On September 25, 2025, SISL, STL and KSSF entered into a Waiver Cum Amendment Agreement to the KSSF DSA, pursuant to which: (i) the KSSF DSA’s provisions relating to KSSF’s CCD exit rights were amended to align with the structure of SISL’s proposed initial public offering and listing of its equity shares (the “IPO”); (ii) KSSF waived certain rights, including its preemptive rights for the issue of new securities (solely in relation to the shares issued as part of the IPO), its entitlement to provide input on SISL’s annual business plan, its rights under the KSSF DSA’s information covenants, its right to inspect SISL’s books and records, and its right to nominate an observer to SISL’s board of directors; and (iii) KSSF consented to SISL’s raising of capital by way of the IPO, aggregating up to INR 25,000,000,000 (including a possible pre-offering placement of up to INR 5,000,000,000) and an offer for sale of equity shares by existing holders aggregating up to INR 12,000,000,000, as well as to related amendments to SISL’s Articles of Association and capital structure.

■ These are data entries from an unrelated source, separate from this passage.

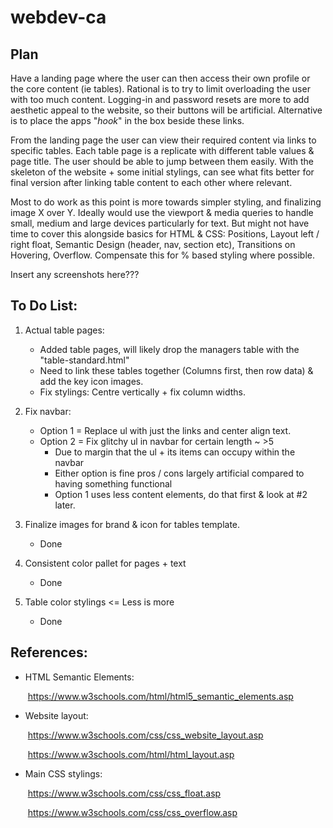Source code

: # webdev-ca
## Plan

Have a landing page where the user can then access their own profile or the core content (ie tables). Rational is to try to limit overloading the user with too much content. Logging-in and password resets are more to add aesthetic appeal to the website, so their buttons will be artificial. Alternative is to place the apps "*hook*" in the box beside these links.

From the landing page the user can view their required content via links to specific tables. Each table page is a replicate with different table values & page title. The user should be able to jump between them easily. With the skeleton of the website + some initial stylings, can see what fits better for final version after linking table content to each other where relevant.

Most to do work as this point is more towards simpler styling, and finalizing image X over Y. Ideally would use the viewport & media queries to handle small, medium and large devices particularly for text. But might not have time to cover this alongside basics for HTML & CSS: Positions, Layout left / right float, Semantic Design (header, nav, section etc), Transitions on Hovering, Overflow. Compensate this for % based styling where possible.

Insert any screenshots here???



## To Do List:

1. Actual table pages:

   - Added table pages, will likely drop the managers table with the "table-standard.html"
   - Need to link these tables together (Columns first, then row data)  & add the key icon images.
   - Fix stylings: Centre vertically + fix column widths.

   

2. Fix navbar:

   - Option 1 = Replace ul with just the links and center align text.
   - Option 2 = Fix glitchy ul in navbar for certain length ~ >5
     - Due to margin that the ul + its items can occupy within the navbar
     - Either option is fine pros / cons largely artificial compared to having something functional
     - Option 1 uses less content elements, do that first & look at #2 later.

   

3. Finalize images for brand & icon for tables template.
   - Done

     

4. Consistent color pallet for pages + text
   - Done

     

5. Table color stylings <= Less is more
   - Done



## References:

- HTML Semantic Elements:

  ​	https://www.w3schools.com/html/html5_semantic_elements.asp

  

- Website layout:

  ​	https://www.w3schools.com/css/css_website_layout.asp

  ​	https://www.w3schools.com/html/html_layout.asp

  

- Main CSS stylings:

  ​	https://www.w3schools.com/css/css_float.asp

  ​	https://www.w3schools.com/css/css_overflow.asp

A copy of the amendment is filed as Exhibit 99.1 and is incorporated by reference, and the foregoing description of the amendment is qualified in its entirety by reference thereto.

 

On September 25, 2025, SISL, STL and KSSF entered into a Waiver Cum Amendment Agreement to the KSSF Put Option Agreement, pursuant to which: (i) the parties agreed to change the nomenclature of the KSSF Put Option Agreement (and all references therein) to the “Sale Right Agreement”; and (ii) STL’s obligation to purchase the Series 1 CCDs and Series 2 CCDs upon KSSF’s exercise of its put option was deleted, solely in relation to the IPO. A copy of the amendment is filed as Exhibit 99.2 and is incorporated by reference, and the foregoing description of the amendment is qualified in its entirety by reference thereto.

 

On September 25, 2025, SISL, STL and KDCF entered into a Waiver Cum Amendment Agreement to the KDCF DSA, pursuant to which: (i) the KDCF DSA’s provisions relating to KDCF’s CCD exit rights were amended to align with the structure of SISL’s proposed IPO; (ii) KDCF waived certain rights, including its preemptive rights for the issue of new securities (solely in relation to the shares issued as part of the IPO), its entitlement to provide input on SISL’s annual business plan, its rights under the KDCF DSA’s information covenants, its right to inspect SISL’s books and records, and its right to nominate an observer to SISL’s board of directors; and (iii) KDCF consented to SISL’s raising of capital by way of the IPO, aggregating up to INR 25,000,000,000 (including a possible pre-offering placement of up to INR 5,000,000,000) and an offer for sale of equity shares by existing holders aggregating up to INR 12,000,000,000, as well as to related amendments to SISL’s Articles of Association and capital structure. A copy of the amendment is filed as Exhibit 99.3 and is incorporated by reference, and the foregoing description of the amendment is qualified in its entirety by reference thereto.

 

If SISL’s IPO proceeds and closes as contemplated, it is expected to constitute a “Qualified IPO,” as defined under the KSSF DSA, the KDCF DSA, and the Sale Right Agreement, each as amended. Pursuant to the “Qualified IPO,” all CCDs issued under the KSSF DSA and the KDCF DSA would be converted into Equity Shares and, consequently, result in the termination of the KSSF DSA, the KDCF DSA, and the KSSF Put Option Agreement.

 

Forward Looking Statements

 

This announcement contains forward-looking statements within the meaning of Section 27A of the Securities Act of 1933, as amended, and Section 21E of the Securities Exchange Act of 1934, as amended.  The forward-looking statements contained herein are subject to risks and uncertainties that could cause actual results to differ materially from those reflected in the forward-looking statements. STL undertakes no duty to update any forward-looking statements.

 

For a discussion of the risks associated with STL’s business, please see the discussion under the caption “Risk Factors” in the company’s Annual Report on Form 20-F for the year ended March 31, 2025, which has been filed with the United States Securities and Exchange Commission and is available by accessing the database maintained by the SEC at www.sec.gov, and STL’s other reports filed with the SEC.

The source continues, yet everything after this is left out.